Hate is a strong word. He explains. “226 players practise the same passages in Stravinsky’s Three Pieces in a hotel which has no sound-proofed rooms. I was sitting with my headphones, to try to get some peace. It was crazy. Then I did the first round, and I had a memory slip in one bar, so I thought, now I’m out. So I packed my bag. But, somehow, I got to the next round. And then it was a bit better. But the concept is strange. If you were on a jury, to sit down and listen to 226 people playing the same piece, and say, this is art, this is not art.”

He thinks that the isolation of his youth helped to make him independent. After studies in Stockholm, he went to Hanover, to study under Hans Deinzer, “the Pope of the clarinet as a teacher in Germany”, who “has a magic gift when teaching. I have this memory that we could stay on the first phrase in the Mozart concerto or whatever, and do it again and again, and suddenly a moment of magic would come, and he’d nail you with his eyes, ‘Hast du es gefühlt?’– ‘Did you feel it?’ These moments meant a lot for me.” Fröst’s recordings for the Swedish label BIS were also very important to him. He was in his early 20s when he started working in the studio in the early 1990s, and it was the producers and the process they created which were was so special. “When I listen to other clarinet recordings, I can tell they were quickly made, and under stress.” At one point our conversation forked, and I found myself telling him about an almost out-of-body experience I had performing in a piano duet at a student concert. It was a terrifying ordeal, as one of the two mes watched the other one playing, without knowing how I was actually doing it, or even what the next note would be. Fröst knew exactly what I was talking about. He drew on a story by the Swedish writer Selma Lagerlöf. “She describes exactly this, but it’s a woman who never can experience something herself. She is caught by the self- watching spirit. It’s a very poetic description, I can’t say it in English. That’s this guy who comes and sits on her shoulder or in the air nearby, and watches her with his ice eyes, these very blue eyes, totally without motion. And he takes a patchwork quilt, and tears it back into small pieces, and says, ‘Look, you have nothing.’ It’s an extremely scary description, and it’s right on the spot.”

His nerves and self-awareness, he says, focus around the fear that the music will not come to life, especially with pieces that he plays a lot. “When I go to the Concertgebouw [in Amsterdam] and play Mozart for the 12th time, maybe, and stand there, the first thought can be, just do it as well as you’re expected. It was a good performance the last time, so do it exactly the same. We have to reincarnate the music all the time, so that’s not a good thought to start with. But I have tricks now.

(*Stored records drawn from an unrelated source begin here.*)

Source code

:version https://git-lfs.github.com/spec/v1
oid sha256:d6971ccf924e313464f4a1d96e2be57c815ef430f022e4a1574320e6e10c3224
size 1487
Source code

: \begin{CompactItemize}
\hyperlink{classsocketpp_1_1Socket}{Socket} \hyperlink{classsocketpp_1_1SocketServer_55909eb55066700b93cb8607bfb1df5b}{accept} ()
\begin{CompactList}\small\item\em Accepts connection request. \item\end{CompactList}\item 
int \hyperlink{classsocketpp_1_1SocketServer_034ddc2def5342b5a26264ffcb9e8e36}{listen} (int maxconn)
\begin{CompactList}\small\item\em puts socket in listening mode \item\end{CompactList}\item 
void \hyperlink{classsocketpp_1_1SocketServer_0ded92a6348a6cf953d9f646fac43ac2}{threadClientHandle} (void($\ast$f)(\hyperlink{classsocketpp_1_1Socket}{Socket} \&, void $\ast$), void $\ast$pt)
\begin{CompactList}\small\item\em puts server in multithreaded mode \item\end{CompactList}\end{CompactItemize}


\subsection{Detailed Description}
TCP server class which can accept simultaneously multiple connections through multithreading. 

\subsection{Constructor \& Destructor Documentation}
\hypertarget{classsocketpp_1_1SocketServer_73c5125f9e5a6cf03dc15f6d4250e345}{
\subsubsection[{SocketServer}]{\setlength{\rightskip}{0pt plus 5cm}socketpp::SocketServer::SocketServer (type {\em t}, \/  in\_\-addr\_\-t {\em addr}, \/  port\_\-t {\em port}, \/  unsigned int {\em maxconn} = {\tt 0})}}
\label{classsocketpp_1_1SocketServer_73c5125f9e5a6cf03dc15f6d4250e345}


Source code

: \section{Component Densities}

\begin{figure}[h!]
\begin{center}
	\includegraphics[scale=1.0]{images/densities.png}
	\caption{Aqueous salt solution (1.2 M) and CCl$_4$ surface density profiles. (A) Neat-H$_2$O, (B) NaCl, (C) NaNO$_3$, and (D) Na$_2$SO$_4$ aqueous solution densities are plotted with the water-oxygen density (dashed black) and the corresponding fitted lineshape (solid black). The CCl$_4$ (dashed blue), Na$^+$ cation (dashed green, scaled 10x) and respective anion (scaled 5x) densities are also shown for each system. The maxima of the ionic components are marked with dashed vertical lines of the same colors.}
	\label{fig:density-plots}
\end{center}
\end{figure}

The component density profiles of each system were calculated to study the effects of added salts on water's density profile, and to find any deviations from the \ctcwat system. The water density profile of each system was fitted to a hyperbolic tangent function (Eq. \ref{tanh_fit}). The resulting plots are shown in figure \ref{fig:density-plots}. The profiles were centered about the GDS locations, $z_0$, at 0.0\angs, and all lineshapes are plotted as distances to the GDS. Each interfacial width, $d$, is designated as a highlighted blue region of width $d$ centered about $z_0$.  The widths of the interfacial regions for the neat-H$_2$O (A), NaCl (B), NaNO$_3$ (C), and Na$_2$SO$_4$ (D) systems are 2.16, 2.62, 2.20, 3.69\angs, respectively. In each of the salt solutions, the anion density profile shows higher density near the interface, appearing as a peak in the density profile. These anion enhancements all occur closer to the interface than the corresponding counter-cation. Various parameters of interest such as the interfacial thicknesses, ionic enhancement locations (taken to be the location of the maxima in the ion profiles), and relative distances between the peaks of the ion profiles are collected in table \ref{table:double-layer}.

It has a lot to do with the here and now, that the present is the only thing that exists.”

More and more, he says, he manages to be relaxed. “I’m scared sometimes, but I feel more and more relaxed in the sense that if I don’t know which note I should start with, I don’t get panicked. I know it will come. It has to do with the room, with the people around me, with the orchestra, the sound, the ground under my feet, the lighting, everything comes together, just from being there. And it also gives a lot of energy. When you’re standing there and you feel this here and now, just be here and it will be wonderful. And it’s not always comfortable, but I like it. It doesn’t have to be comfortable all the time.”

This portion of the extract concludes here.